Defendants contend that Supreme Court erred in allowing plaintiffs' medical experts to express their opinions as to whether plaintiff Susan E. Dufel's injuries satisfied the statutory standard required by Insurance Law § 5102 (d). In Robillard v Robbins ( 168 A.D.2d 803, affd 78 N.Y.2d 1105), this Court rejected an identical argument and held that expert testimony on the ultimate issue of fact was permissible. The Court of Appeals' affirmance was based upon the absence of specific objections sufficient to preserve the issue for that Court's review. Defendants ask that we reconsider our holding in Robillard.

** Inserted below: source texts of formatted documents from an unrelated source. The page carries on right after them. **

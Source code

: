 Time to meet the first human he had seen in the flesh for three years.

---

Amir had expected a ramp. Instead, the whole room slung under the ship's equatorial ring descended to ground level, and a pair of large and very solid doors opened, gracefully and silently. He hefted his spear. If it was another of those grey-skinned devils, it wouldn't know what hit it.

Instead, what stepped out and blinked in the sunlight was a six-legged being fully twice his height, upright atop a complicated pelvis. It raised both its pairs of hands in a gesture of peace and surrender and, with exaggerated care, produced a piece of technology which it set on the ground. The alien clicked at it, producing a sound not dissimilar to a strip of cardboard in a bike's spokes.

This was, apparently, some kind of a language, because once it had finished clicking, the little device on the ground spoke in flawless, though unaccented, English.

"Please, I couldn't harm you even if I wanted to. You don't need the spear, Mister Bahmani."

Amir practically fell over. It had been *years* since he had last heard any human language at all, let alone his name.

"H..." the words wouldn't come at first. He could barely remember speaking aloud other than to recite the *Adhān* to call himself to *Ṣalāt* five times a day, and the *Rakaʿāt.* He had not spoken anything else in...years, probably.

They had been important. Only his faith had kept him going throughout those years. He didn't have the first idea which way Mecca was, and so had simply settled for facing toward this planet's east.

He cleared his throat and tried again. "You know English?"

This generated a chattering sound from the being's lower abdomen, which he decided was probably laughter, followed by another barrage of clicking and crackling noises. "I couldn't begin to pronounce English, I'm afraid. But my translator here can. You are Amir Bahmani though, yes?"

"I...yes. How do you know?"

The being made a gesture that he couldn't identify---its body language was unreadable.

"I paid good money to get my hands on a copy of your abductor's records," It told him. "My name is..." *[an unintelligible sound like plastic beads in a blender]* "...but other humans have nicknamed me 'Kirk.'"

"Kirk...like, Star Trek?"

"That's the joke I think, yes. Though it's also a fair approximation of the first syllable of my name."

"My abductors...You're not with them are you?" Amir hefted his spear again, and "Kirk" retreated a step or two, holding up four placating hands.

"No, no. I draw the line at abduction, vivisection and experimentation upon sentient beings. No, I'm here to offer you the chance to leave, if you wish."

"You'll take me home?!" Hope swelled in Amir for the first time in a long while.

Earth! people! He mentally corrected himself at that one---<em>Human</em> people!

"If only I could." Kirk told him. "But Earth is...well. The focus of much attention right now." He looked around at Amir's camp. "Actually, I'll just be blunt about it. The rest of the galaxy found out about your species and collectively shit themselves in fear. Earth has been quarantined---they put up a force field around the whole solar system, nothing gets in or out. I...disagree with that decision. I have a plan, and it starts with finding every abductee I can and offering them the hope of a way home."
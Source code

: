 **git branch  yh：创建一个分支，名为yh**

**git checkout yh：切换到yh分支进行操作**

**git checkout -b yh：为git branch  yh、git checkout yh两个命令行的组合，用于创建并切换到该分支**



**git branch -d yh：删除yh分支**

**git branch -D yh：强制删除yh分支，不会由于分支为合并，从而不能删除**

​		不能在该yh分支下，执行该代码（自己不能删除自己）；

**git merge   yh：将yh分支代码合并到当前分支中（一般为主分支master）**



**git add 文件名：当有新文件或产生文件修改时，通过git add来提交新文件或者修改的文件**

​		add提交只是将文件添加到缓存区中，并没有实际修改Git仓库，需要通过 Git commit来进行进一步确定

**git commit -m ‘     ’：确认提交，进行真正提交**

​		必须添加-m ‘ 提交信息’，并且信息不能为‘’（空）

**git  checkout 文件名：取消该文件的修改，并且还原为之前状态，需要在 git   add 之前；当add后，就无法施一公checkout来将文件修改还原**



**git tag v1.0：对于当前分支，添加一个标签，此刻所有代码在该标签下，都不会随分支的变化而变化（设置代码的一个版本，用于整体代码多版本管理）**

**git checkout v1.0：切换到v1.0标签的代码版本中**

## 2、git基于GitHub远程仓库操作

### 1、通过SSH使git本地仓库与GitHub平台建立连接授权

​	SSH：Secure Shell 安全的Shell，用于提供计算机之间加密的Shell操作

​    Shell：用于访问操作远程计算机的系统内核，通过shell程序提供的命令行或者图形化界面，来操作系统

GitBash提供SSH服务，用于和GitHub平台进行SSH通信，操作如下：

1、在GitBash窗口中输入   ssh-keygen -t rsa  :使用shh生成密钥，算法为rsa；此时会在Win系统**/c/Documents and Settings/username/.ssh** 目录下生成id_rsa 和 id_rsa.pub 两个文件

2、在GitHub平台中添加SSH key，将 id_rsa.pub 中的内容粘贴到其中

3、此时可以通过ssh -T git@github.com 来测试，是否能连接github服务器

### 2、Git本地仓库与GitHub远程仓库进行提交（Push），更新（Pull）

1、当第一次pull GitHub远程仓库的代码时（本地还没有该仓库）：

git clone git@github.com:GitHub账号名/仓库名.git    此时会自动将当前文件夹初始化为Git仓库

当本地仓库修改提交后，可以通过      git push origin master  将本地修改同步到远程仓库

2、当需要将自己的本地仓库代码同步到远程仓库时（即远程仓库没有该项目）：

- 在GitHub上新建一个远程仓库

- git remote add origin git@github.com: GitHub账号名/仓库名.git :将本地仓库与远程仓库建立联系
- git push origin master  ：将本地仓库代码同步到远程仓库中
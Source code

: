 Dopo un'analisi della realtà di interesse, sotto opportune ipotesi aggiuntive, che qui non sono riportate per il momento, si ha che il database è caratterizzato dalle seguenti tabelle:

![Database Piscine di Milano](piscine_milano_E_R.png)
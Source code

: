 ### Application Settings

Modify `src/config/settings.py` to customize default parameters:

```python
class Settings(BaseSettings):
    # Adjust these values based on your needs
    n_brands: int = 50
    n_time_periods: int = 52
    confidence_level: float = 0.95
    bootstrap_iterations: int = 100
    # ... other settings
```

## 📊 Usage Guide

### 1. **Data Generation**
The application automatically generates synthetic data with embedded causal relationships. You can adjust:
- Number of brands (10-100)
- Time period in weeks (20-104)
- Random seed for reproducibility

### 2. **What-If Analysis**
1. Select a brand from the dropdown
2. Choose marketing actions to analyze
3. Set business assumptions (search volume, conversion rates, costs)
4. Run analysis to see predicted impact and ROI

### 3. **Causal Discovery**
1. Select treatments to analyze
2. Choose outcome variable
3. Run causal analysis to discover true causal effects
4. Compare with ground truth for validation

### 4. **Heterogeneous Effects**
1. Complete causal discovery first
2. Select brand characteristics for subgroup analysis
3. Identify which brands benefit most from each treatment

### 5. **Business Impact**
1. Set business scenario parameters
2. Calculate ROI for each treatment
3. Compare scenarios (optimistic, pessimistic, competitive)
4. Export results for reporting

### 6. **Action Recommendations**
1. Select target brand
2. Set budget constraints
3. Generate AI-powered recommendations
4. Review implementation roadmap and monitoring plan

Once this Court has decided a legal issue, subsequent appeals presenting similar facts should be decided in conformity with the earlier decision under the doctrine of stare decisis, which recognizes that legal questions, once resolved, should not be reexamined every time they are presented (see, People v Bing, 76 N.Y.2d 331, 338). Although the rule does not require unyielding adherence to even recent precedent, the mere existence of strong arguments to support a different result is not sufficient, in and of itself, to compel the court to overturn judicial precedent (see, Matter of Higby v Mahoney, 48 N.Y.2d 15, 18). The exceptions to the rule are limited (see, People v Hobson, 39 N.Y.2d 479, 488-491), even in tort cases involving personal injury "where courts will, if necessary, more readily re-examine established precedent to achieve the ends of justice in a more modern context" (supra, at 489). In the end, there must be a compelling reason to change the established rule (see, Matter of Eckart, 39 N.Y.2d 493, 502), and we find the arguments advanced by defendants for changing the rule established in Robillard insufficient. Supreme Court's judgment and order should, therefore, be affirmed.
Yesawich Jr., J.P., Mercure and Crew III, JJ., concur. Ordered that the judgment and order are affirmed, with costs.